Scraping Amazon with selenium (P.2): Price lookup

In the first of this 2-part mini-series on scraping Amazon for data, I described how to write a python code to auto-login to your Amazon.com account. Here I’ll detail another code that automates the process of searching Amazon for a particular item, filtered by its brand name, star rating, and price range. While logging in is not necessary to carry out a search, it can help narrow down the results by user interest and previous search history.

Scraping Amazon for “wet cat food”

The item I’ll be searching for is “wet cat food”, which is something I buy often on Amazon for my cat Toti (seen here meditating). She loves Friskies pâté canned food, so I usually get different combinations of this item. There are three filters in the searching process: the brand name “Friskies”, rating “4 stars & Up”, and maximum price $25.

The way a standard Amazon search goes is as follows. First, I enter the search term “wet cat food” in the search box at the top of the page, and press the search button. Next I choose the filters one-by-one from the left sidebar, and the page reloads after each choice: brand “Friskies” reloads the page with only Friskies brand, rating “4 stars & Up” reloads with only Friskies brand rated 4 stars and above, and lastly, entering \$25 in the max price box and pressing “Go” button reloads the page with only Friskies brand rated 4 stars+ and price ≤$25.

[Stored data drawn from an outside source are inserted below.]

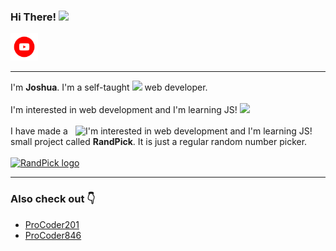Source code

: ### Hi There! <img src="https://media.giphy.com/media/hvRJCLFzcasrR4ia7z/giphy.gif" width="25px">
  <a href="https://www.youtube.com/channel/UCaOfcXVQxTXlK-aqB4rUv_w">
   <img alt="YouTube" width="44" title="YouTube" src="./371907120_YOUTUBE_ICON_TRANSPARENT_1080.gif">
</a>
<hr>

I'm **Joshua**. I'm a self-taught <img src="https://github.com/rudrabarad/rudrabarad/blob/master/Assets/Developer.gif" width="30px"> web developer.
<br />
<br>
I'm interested in web development and I'm learning JS! <img src="https://github.com/rudrabarad/rudrabarad/blob/master/Assets/Designer.gif" width="30px">
<br><br>
<img class="joshj20" align="right" src="https://camo.githubusercontent.com/a4c584bce1c41271485d28f92aaf9f581b3c88b68ca723b6edfd58b4ba988c2b/68747470733a2f2f63646e2e6472696262626c652e636f6d2f75736572732f313138373833362f73637265656e73686f74732f363533393432392f70726f6772616d65722e676966" title="I'm interested in web development and I'm learning JS!" width="400" >
I have made a small project called **RandPick**. It is just a regular random number picker.
<br>
<br>
<a href="https://randpick.vercel.app/">
  <img src="https://user-images.githubusercontent.com/103579257/163567078-68d86582-a0f4-4f90-90e2-52d01086aee6.png" title="Click here to visit randpick" alt="RandPick logo" width="100" height="100">

</a>
<hr>
<h3>Also check out 👇</h3>
<ul>
  <li><a href="https://github.com/ProCoder201">ProCoder201</a></li>
    <li><a href="https://github.com/ProCoder846">ProCoder846</a></li>
</ul>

The final outcome of the search process gives me a total of 75 items spread over 4 pages. The python code below is organized to execute these steps in sequence as described. After each page loads, the code scans it and scrapes the name, total price, and price/oz of all items on this page, and moves on to the next page, until the last page is reached. After all pages are scanned, the code saves the data in a file as a pandas data frame.

And as I said before, XPath expression is my preferred selector for such scraping tasks with selenium.

The code

Now the fun begins. First step as usual is to import all needed python modules at the top of the code, which include

#!/usr/bin/env python3

import logging
import pandas as pd
from selenium import webdriver
from selenium.webdriver.common.by import By
from selenium.webdriver.support import expected_conditions as EC
from selenium.webdriver.support.wait import WebDriverWait

selenium modules, along with pandas and logging modules. The logging module is used to log information about intermediate steps of the code, in lieu of a print() statement.

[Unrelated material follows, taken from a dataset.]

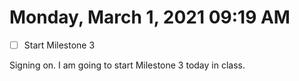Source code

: # Monday, March  1, 2021 09:19 AM
- [ ] Start Milestone 3

Signing on. I am going to start Milestone 3 today in class.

The code snippet below begins defining the main python class AmazonAPI() in terms of its initializer and first method search_amazon(). This method implements all the steps that require entering search parameters, starting with typing “wet cat food” in the search box and clicking it, then narrowing down the results by activating filters one-by-one, by brand name, star rating, and max price. At the end, the first page with search results is loaded.

# main class to run Amazon search
class AmazonAPI:

    # initializer
    def __init__(self, browser, url, wait) -> None:
        self.browser = browser
        self.url = url
        self.wait = wait

    # method to search and load 1st product list page
    def search_amazon(self, search_term, brand, rating, max_price) -> None:

        # load amazon.com
        self.browser.get(self.url)

        # send search term to search box
        search_box = self.wait.until(
            EC.visibility_of_element_located(
                (By.XPATH, '//input[@aria-label="Search Amazon"]')
            )
        )
        search_box.send_keys(search_term)

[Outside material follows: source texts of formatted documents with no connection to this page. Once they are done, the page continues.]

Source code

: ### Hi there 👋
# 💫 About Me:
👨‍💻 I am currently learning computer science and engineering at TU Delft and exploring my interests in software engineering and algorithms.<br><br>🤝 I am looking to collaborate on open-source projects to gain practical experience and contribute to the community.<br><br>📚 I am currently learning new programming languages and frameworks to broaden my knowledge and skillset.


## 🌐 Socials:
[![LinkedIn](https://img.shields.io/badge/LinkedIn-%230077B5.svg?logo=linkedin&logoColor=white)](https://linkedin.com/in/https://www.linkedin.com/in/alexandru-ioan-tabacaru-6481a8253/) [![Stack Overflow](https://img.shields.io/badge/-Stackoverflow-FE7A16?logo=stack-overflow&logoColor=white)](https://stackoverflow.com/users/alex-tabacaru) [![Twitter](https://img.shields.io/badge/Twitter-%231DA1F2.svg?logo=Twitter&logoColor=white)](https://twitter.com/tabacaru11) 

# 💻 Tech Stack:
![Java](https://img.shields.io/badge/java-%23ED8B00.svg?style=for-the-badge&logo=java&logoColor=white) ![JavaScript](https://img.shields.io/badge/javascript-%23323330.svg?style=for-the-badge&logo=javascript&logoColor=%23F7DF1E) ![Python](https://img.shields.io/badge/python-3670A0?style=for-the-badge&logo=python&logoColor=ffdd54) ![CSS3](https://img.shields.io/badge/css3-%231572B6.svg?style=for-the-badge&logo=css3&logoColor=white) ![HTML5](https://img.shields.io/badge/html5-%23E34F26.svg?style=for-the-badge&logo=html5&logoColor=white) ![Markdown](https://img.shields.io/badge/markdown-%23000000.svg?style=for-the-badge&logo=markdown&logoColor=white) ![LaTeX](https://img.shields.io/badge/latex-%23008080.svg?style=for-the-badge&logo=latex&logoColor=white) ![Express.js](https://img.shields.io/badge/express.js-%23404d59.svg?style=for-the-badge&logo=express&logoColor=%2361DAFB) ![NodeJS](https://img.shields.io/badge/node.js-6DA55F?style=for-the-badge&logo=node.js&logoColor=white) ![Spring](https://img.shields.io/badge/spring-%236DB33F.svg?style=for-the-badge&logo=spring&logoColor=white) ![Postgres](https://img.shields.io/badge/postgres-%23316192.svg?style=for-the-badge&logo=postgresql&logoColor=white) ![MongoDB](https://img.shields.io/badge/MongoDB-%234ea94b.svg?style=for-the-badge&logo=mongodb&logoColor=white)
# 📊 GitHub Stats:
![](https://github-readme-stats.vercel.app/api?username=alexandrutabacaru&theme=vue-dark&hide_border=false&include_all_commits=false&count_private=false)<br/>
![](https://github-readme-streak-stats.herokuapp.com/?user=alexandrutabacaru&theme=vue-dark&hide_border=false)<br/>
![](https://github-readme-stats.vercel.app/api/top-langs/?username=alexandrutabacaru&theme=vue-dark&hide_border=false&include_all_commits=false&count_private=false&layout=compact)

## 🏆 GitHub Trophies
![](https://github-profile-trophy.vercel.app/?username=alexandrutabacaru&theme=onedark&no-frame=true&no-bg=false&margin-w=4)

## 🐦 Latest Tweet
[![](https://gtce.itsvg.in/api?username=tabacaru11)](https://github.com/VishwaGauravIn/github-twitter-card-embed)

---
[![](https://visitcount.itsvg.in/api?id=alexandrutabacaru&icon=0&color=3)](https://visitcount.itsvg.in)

        # click search button
        search_button = self.wait.until(
            EC.visibility_of_element_located(
                (By.XPATH, '//input[@id="nav-search-submit-button"]')
            )
        )
        search_button.click()
        logging.info("Searching for '%s'...", search_term)

        # click brand name
        brand_box = self.wait.until(
            EC.visibility_of_element_located(
                (By.XPATH, '//span[text()="' + brand + '"]')
            )
        )
        brand_box.click()
        logging.info("Filtered by brand '%s'", brand)

        # click star rating
        rating_box = self.wait.until(
            EC.visibility_of_element_located(
                (By.XPATH, '//section[@aria-label="' + rating + '"]')
            )
        )
        rating_box.click()
        logging.info("Filtered by rating '%s'", rating)

        # send max price value to high-price box
        highprice_box = self.wait.until(
            EC.visibility_of_element_located((By.XPATH, '//input[@id="high-price"]'))
        )
        highprice_box.send_keys(max_price)
        logging.info("Filtered by price range '$0-$%s'", max_price)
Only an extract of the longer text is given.